Extracted data entries:
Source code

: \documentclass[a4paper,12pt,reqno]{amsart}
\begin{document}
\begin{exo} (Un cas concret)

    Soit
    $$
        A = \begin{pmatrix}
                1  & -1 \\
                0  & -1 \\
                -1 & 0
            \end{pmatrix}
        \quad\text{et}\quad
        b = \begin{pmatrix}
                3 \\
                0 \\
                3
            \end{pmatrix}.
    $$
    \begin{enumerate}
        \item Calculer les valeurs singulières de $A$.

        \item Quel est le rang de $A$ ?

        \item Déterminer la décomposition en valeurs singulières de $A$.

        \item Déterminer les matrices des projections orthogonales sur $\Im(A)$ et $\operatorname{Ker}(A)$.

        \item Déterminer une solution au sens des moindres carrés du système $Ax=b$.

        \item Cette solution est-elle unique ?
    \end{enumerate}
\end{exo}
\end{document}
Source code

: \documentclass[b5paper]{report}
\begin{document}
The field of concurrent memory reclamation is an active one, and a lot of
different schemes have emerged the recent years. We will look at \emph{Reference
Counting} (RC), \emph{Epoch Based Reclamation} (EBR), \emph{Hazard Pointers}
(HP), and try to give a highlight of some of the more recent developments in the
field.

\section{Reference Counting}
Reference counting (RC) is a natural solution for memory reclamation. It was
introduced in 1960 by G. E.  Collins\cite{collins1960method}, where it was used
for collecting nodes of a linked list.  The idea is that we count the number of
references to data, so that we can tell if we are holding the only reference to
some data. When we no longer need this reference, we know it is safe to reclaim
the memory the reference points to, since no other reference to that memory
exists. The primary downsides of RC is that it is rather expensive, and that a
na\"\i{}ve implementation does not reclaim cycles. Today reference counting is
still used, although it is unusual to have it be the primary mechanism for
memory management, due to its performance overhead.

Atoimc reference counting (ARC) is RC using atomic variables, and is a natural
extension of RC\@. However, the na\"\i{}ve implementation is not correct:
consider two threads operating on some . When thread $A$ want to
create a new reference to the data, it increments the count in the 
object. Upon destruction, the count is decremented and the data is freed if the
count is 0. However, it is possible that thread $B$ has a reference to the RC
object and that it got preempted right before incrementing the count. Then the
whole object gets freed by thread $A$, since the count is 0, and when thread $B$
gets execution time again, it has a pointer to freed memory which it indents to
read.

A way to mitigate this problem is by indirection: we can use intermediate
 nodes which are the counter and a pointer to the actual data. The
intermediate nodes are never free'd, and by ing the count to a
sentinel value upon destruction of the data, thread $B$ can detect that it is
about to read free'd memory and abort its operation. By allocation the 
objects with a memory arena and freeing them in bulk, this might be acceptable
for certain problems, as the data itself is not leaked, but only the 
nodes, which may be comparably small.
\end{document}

What you will do: If a line falls between the first line of the data above and the line holding "Déterminer les matrices", inclusive, retype it exactly; retype no other line.

Completed exercise:
Source code

: \documentclass[a4paper,12pt,reqno]{amsart}
\begin{document}
\begin{exo} (Un cas concret)

    Soit
    $$
        A = \begin{pmatrix}
                1  & -1 \\
                0  & -1 \\
                -1 & 0
            \end{pmatrix}
        \quad\text{et}\quad
        b = \begin{pmatrix}
                3 \\
                0 \\
                3
            \end{pmatrix}.
    $$
    \begin{enumerate}
        \item Calculer les valeurs singulières de $A$.

        \item Quel est le rang de $A$ ?

        \item Déterminer la décomposition en valeurs singulières de $A$.

        \item Déterminer les matrices des projections orthogonales sur $\Im(A)$ et $\operatorname{Ker}(A)$.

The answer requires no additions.